I must have arrived. Last night I had the distinct pleasure of being invited to a launch party for Calvin Klein’s new ‘X’ range of undergarments. My name was on the list and everything! Well, okay I was the guest of someone who got invited but that still meant my name was on the list alright? You have to hold on to the small victories.
It was held on the seventh floor of the tallest building in Hong Kong and you could tell it was fancy because the floor of the lift was a big screen flashing advertisements for the same building you are currently rocketed up the side of. This is pretty typical of Hong Kong; why waste space when you put a redundant advert there?
Lured by the promise of underwear models and hundreds of people trying too hard to look like they belong there and thus providing some potentially awesome people-watching opportunities, I decided it was probably best to sort out this crash helmet mess on my head I call hair. Having my head shaved near the mid-levels escalator was a far more in-depth process than it had been the last time. It seemed they were trying to create an ‘experience’ rather than a service which, knowing the prices, I suppose was to make me feel like it was worth it. Three different people came by and tied various bibs and towels around me before someone new again took me off to wash my hair. I explained I was only getting it shaved and this was not necessary but that answer was unacceptable. I must have had shampoo scrubbed into my scalp by a lady with the tender, gentle touch of Gengis Khan about three or four times. Was it really dirty or something? I washed it that morning. Then I got it washed again when they were done shaving presumably to get rid of the stray hairs. A good idea, but not one that was totally appreciated when they lead you to and fro with a towel wrapped around your head like a girl. Also, and most crucially, when I said ‘number 4’ they must have heard ‘make sure as much skin and bone is visible while still maintaining a vague fuzz’ because that’s what I came out with.

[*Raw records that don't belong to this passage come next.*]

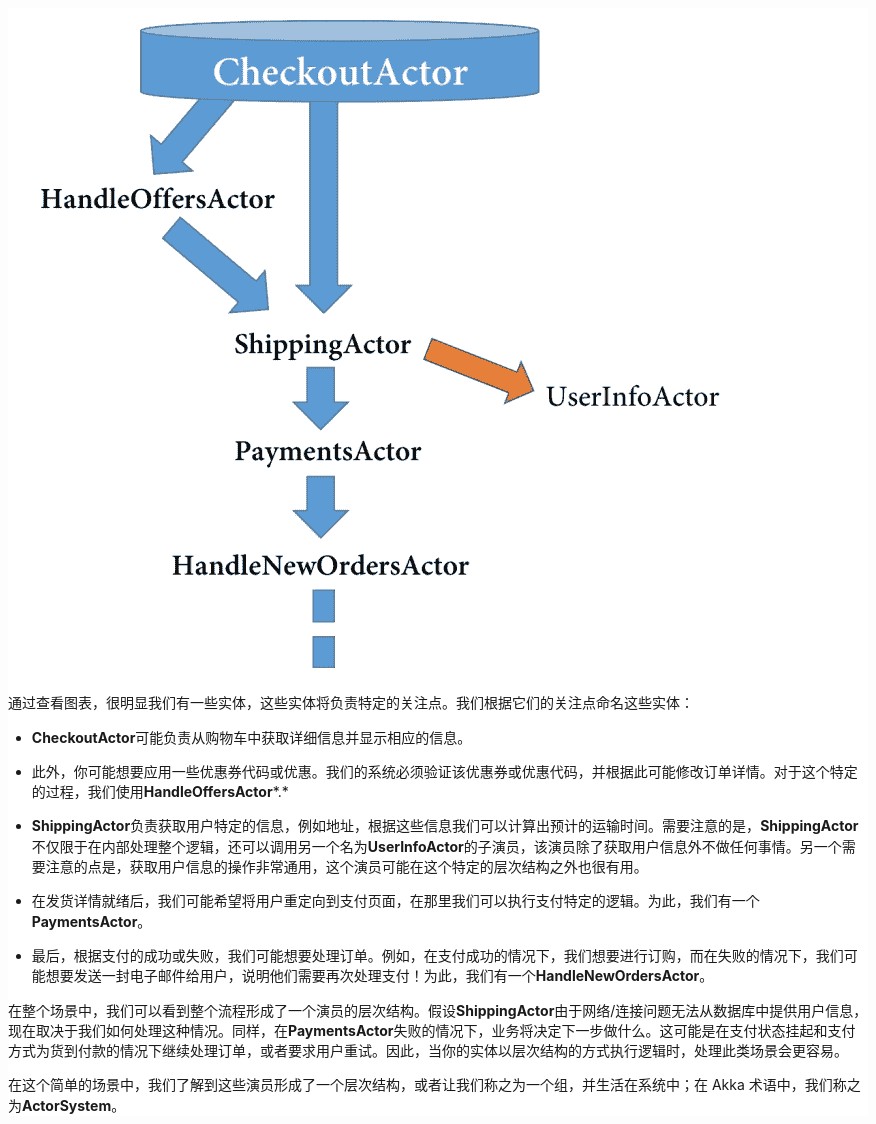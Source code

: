 ![图片](img/00040.jpeg)

通过查看图表，很明显我们有一些实体，这些实体将负责特定的关注点。我们根据它们的关注点命名这些实体：

+   **CheckoutActor**可能负责从购物车中获取详细信息并显示相应的信息。

+   此外，你可能想要应用一些优惠券代码或优惠。我们的系统必须验证该优惠券或优惠代码，并根据此可能修改订单详情。对于这个特定的过程，我们使用**HandleOffersActor***.*

+   **ShippingActor**负责获取用户特定的信息，例如地址，根据这些信息我们可以计算出预计的运输时间。需要注意的是，**ShippingActor**不仅限于在内部处理整个逻辑，还可以调用另一个名为**UserInfoActor**的子演员，该演员除了获取用户信息外不做任何事情。另一个需要注意的点是，获取用户信息的操作非常通用，这个演员可能在这个特定的层次结构之外也很有用。

+   在发货详情就绪后，我们可能希望将用户重定向到支付页面，在那里我们可以执行支付特定的逻辑。为此，我们有一个**PaymentsActor**。

+   最后，根据支付的成功或失败，我们可能想要处理订单。例如，在支付成功的情况下，我们想要进行订购，而在失败的情况下，我们可能想要发送一封电子邮件给用户，说明他们需要再次处理支付！为此，我们有一个**HandleNewOrdersActor**。

在整个场景中，我们可以看到整个流程形成了一个演员的层次结构。假设**ShippingActor**由于网络/连接问题无法从数据库中提供用户信息，现在取决于我们如何处理这种情况。同样，在**PaymentsActor**失败的情况下，业务将决定下一步做什么。这可能是在支付状态挂起和支付方式为货到付款的情况下继续处理订单，或者要求用户重试。因此，当你的实体以层次结构的方式执行逻辑时，处理此类场景会更容易。

在这个简单的场景中，我们了解到这些演员形成了一个层次结构，或者让我们称之为一个组，并生活在系统中；在 Akka 术语中，我们称之为**ActorSystem**。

Never mind, as my mum would say, there’s only two weeks between a good and bad haircut (and as Melinda says ‘David! You look like Military!’) so we suited up and made our way to Kowloon. The aforementioned jazzy lift spat us out and we walked by a table of strikingly attractive staff members who took our names and gave us one of those tattoos you put on with a sponge like when you were a kid. It was in the shape of a red X to denote the brand but on the back of my hand it looked like I was going straight-edge. Around the makeshift white walls we went and entered the main launch party area. Everything was lit with long red lights that ran along the floor reminding me of my grandma’s old electric fire place. Hmm, sexy. We were packed in like sardines, not unusual for this corner of the world but usually in the public you don’t have your head in a bass amp in the process of screaming out Lady Gaga tracks. Silver lining though: free bar. I felt like I would need it too being surrounded by yet more strikingly attractive people. Not attractive as in ‘You have to introduce me to her’ but attractive as in ‘Weep mortal! Weep!’ And tall! These people looked like trees with cleavage. We availed ourselves of some of the roughest red wine I have ever tasted outside of the some of the bottles I have bought in my youth, stood around and waited for something to happen. There were a couple of celebrities apparently, judging by the amount of people running around with cameras but I wouldn’t have known any of them if I had fallen over them. The models, where are the models?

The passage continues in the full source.